1. ## Cubed Root Question

In the following factoring question

$64x^3 - 27y^6$

(a - b) (a^2 + ab + b^2) is used

However, I am stuck right off the bat. The cube root of $64x^3$ is 4x, but does one do the cubed root of $27y^6$. Its obviously a difference of perfect cubes because x^3 and y^6 are both multiples of 3. The book tells me the cubed root of $27^6$ is $3y^2$, but I do not know specifically how the $y^6$turns into $y^2$ (obviously the cube root of 27 is 3).

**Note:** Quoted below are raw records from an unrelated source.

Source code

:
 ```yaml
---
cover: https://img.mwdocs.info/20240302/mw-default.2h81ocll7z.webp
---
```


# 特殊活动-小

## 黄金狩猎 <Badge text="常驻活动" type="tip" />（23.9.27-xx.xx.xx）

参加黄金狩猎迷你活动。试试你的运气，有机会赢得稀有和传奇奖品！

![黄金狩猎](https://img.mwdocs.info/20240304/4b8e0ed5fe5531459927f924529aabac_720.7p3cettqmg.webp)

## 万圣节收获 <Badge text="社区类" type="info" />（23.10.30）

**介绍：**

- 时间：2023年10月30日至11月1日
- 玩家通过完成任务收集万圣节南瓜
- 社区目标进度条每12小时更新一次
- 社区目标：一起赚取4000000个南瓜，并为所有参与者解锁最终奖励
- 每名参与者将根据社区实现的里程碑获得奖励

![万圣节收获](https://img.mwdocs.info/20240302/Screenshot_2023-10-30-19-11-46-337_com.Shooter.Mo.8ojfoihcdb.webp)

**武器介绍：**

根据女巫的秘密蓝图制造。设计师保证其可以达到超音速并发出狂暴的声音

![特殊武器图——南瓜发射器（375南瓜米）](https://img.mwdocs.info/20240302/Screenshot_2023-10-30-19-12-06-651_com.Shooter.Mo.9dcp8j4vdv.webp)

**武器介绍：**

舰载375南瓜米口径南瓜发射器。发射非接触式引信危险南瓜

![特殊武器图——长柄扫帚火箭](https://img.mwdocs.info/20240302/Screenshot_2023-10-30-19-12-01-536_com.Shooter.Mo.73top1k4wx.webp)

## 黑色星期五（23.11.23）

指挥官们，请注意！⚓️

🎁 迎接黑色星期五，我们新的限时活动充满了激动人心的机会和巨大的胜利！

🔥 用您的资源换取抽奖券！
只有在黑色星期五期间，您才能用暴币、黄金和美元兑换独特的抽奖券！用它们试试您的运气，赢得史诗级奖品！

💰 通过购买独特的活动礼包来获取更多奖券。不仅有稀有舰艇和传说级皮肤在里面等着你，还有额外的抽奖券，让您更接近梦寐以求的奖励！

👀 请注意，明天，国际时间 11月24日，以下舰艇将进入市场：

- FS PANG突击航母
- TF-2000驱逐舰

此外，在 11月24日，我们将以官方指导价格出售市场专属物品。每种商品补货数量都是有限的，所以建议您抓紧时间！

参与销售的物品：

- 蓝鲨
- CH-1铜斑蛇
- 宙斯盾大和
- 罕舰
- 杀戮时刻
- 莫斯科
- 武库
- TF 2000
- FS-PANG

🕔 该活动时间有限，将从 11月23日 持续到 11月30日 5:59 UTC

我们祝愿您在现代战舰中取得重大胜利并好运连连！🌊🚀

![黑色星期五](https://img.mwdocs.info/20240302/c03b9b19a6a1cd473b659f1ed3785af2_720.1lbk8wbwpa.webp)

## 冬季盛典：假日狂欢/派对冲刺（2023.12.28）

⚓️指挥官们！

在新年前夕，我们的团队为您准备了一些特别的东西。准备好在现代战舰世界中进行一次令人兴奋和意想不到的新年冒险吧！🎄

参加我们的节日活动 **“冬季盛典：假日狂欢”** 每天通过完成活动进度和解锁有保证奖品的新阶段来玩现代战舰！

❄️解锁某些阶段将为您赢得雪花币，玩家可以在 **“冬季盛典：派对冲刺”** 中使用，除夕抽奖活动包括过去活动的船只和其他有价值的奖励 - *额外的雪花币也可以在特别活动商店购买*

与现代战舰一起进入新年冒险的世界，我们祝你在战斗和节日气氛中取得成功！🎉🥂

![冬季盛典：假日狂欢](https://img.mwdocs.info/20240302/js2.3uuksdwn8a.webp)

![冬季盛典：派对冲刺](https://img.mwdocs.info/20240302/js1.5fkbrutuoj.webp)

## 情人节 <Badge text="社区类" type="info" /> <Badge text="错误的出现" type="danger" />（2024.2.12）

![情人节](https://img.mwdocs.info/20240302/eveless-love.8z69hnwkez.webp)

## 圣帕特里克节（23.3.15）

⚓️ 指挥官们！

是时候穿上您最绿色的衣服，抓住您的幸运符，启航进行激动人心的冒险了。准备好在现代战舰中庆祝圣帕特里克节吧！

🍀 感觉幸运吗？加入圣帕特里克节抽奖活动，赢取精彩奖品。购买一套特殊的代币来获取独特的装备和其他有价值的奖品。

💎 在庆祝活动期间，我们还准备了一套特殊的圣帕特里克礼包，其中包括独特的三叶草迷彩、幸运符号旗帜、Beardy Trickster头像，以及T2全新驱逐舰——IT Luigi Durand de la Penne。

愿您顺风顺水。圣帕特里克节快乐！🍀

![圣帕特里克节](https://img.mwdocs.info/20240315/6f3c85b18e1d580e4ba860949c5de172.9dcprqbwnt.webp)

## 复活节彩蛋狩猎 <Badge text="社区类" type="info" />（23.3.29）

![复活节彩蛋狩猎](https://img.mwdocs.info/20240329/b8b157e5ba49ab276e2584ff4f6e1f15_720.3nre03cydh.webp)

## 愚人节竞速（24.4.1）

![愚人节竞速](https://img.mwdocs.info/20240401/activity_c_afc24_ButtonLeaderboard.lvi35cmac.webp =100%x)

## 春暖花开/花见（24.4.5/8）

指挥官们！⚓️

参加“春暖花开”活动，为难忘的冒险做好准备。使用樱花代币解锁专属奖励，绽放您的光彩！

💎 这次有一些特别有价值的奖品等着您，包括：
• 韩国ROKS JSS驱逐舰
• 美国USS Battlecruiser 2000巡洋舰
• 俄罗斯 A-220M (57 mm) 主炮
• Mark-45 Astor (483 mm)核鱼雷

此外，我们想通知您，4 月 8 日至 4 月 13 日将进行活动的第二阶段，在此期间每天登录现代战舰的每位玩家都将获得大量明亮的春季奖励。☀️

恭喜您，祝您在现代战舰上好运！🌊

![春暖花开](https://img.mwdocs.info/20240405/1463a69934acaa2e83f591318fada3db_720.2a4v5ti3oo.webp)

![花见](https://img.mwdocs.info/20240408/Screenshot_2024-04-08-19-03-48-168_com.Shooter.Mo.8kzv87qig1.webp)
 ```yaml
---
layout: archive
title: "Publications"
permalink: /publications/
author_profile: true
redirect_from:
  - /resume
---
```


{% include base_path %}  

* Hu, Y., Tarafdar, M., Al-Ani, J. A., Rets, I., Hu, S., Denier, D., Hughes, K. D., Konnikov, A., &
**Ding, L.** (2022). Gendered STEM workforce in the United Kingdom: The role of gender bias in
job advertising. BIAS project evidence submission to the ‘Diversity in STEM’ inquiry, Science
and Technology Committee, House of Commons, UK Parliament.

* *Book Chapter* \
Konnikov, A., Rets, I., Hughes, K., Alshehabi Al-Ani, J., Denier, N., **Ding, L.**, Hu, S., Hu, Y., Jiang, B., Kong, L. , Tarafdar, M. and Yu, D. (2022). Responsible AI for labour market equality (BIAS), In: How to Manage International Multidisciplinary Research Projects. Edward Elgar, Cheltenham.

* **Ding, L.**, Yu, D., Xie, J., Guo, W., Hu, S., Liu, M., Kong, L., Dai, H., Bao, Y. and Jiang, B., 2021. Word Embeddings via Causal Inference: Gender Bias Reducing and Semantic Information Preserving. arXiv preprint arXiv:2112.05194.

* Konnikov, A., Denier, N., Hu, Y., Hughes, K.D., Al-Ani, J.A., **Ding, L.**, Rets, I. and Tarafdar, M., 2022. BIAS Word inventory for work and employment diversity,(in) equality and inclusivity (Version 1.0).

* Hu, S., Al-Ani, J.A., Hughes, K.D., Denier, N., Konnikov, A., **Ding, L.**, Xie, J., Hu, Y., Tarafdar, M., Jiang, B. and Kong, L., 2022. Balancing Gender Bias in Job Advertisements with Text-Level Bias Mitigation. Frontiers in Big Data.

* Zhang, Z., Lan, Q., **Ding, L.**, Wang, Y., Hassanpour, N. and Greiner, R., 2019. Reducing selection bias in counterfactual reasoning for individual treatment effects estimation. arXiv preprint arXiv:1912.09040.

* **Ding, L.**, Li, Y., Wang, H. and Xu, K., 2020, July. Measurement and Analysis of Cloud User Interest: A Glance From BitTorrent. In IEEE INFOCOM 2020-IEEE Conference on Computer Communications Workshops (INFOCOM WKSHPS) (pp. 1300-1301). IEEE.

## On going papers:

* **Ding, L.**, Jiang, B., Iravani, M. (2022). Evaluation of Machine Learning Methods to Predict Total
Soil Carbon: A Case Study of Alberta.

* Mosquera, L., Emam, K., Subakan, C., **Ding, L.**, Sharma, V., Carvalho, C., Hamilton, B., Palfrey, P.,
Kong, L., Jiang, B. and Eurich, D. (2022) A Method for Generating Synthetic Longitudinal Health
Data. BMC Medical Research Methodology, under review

Could some one please clarify and show me?

2. Hello,

Remember the rules of the powers :

$x^{yz}=(x^y)^z=(x^z)^y$

So here :
$y^6=y^{2 \cdot 3}=(y^2)^3$

3. For a better understanding lets take this same term but out of the cubed root application.

If I was to factor
$y^6$ by itself, how would I know the correct order to factor it? I could do $(y^{3*2}) = (y^3)^2$ instead of the correct order $y^{2*3} = (y^2)^3$

Or is it just as simple as writing out the multiples in ascending order to get the correct answer?

Thanks

4. Originally Posted by allyourbass2212
For a better understanding lets take this same term but out of the cubed root application.

If I was to factor
$y^6$ by itself, how would I know the correct order to factor it? I could do $(y^{3*2}) = (y^3)^2$ instead of the correct order $y^{2*3} = (y^2)^3$

Or is it just as simple as writing out the multiples in ascending order to get the correct answer?

Thanks
Both are correct

So you can take $(y^2)^3$ or $(y^3)^2$, according to what you need

5. Originally Posted by allyourbass2212
For a better understanding lets take this same term but out of the cubed root application.

If I was to factor
$y^6$ by itself, how would I know the correct order to factor it? I could do $(y^{3*2}) = (y^3)^2$ instead of the correct order $y^{2*3} = (y^2)^3$

Or is it just as simple as writing out the multiples in ascending order to get the correct answer?

Thanks
The idea here is to have a base raised to the 3rd power. That's what your rule requires: the difference of two cubes.

$(a^3-b^3)$

If you used $(y^3)^2$ , you wouldn't have a base cubed. You would have a base squared.